An online journal of Mannie Gentile, a National Park Service Park Ranger working on the National Mall in our nation's capital.
DISCLAIMER: please note that this blog represents only my views and not those of the National Park Service.
Feel free to email me at: firstname.lastname@example.org
In the place which I call home, Boonsboro Maryland, there is a unique and remarkable cultural institution known as theBoonsborough Museum of History. Yes the spelling is different, and that difference sets the tone ...
not to mention the cannons on the front porch
Immediately upon entering one gets the feeling that this building is chock-full of history.
Wonder what you might see?
Don't worry, its all spelled out for you:
Step past this sign to the main Civil War gallery; a large percentage of the materials are related to the battles of Antietam or South Mountain.
The proprietor, Doug Bast, has been an avid collector since he was nine.
Doug (center) personally guides visitors through his remarkable collection.
Things seem to have a way of gravitating toward Doug.
From the detritus of battle...
to a breath-taking collection of bullets, including...
a significant collection of those that collided and fused together in mid-air; a testimonial to the ferocity of Civil War combat.
Doug also has an impressive collection of artillery projectiles...
and artillery-related surprises, such as this ammunition crate in superb, and complete-with-the-lid condition!
This relic pyramid is covered with items found on the Antietam Battlefield in the years before the establishment of the National Park.

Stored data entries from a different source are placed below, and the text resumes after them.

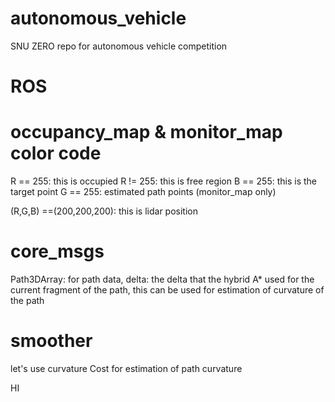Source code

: # autonomous_vehicle
SNU ZERO repo for autonomous vehicle competition

# ROS




# occupancy_map & monitor_map color code
R == 255: this is occupied
R != 255: this is free region
B == 255: this is the target point
G == 255: estimated path points (monitor_map only)

(R,G,B) ==(200,200,200): this is lidar position

# core_msgs
Path3DArray: for path data,
delta: the delta that the hybrid A* used for the current fragment of the path,
this can be used for estimation of curvature of the path

# smoother
let's use curvature Cost for estimation of path curvature

HI
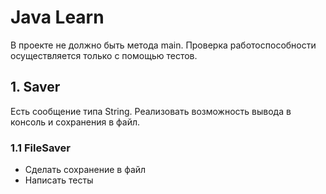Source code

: # Java Learn

В проекте не должно быть метода main. 
Проверка работоспособности осуществляется только с помощью тестов.

## 1. Saver
Есть сообщение типа String. Реализовать возможность вывода в консоль и сохранения в файл.
### 1.1 FileSaver
- Сделать сохранение в файл
- Написать тесты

The holdings also boast numerous volumes of diaries kept by Civil War luminary, and local boy, Henry Kyd Douglas, who served as a staff member to Stonewall Jackson.
"War logs" always fascinate me, and Doug has two particularly nice ones including this with the 3" Hotchkiss embedded deep within the wood...
And this chunk of shell (or case perhaps) lodged in another large portion of a tree.
Oddities include many carved minie balls and a pretty substantial piece of "hardtack".
Personal items fill cases, from equipment...
to soldier diversions.
Another real rarity of the collection is this intact Civil War landmine, the so-called "infernal machines" of the era.
Embedded in a human bone is a much smaller though no less "infernal" case-shot ball.
Cannons are a recurring theme throughout the Museum, including this bedstead salvaged from a Sharpsburg home following the battle, holed by a cannon projectile. "Wake up call" indeed!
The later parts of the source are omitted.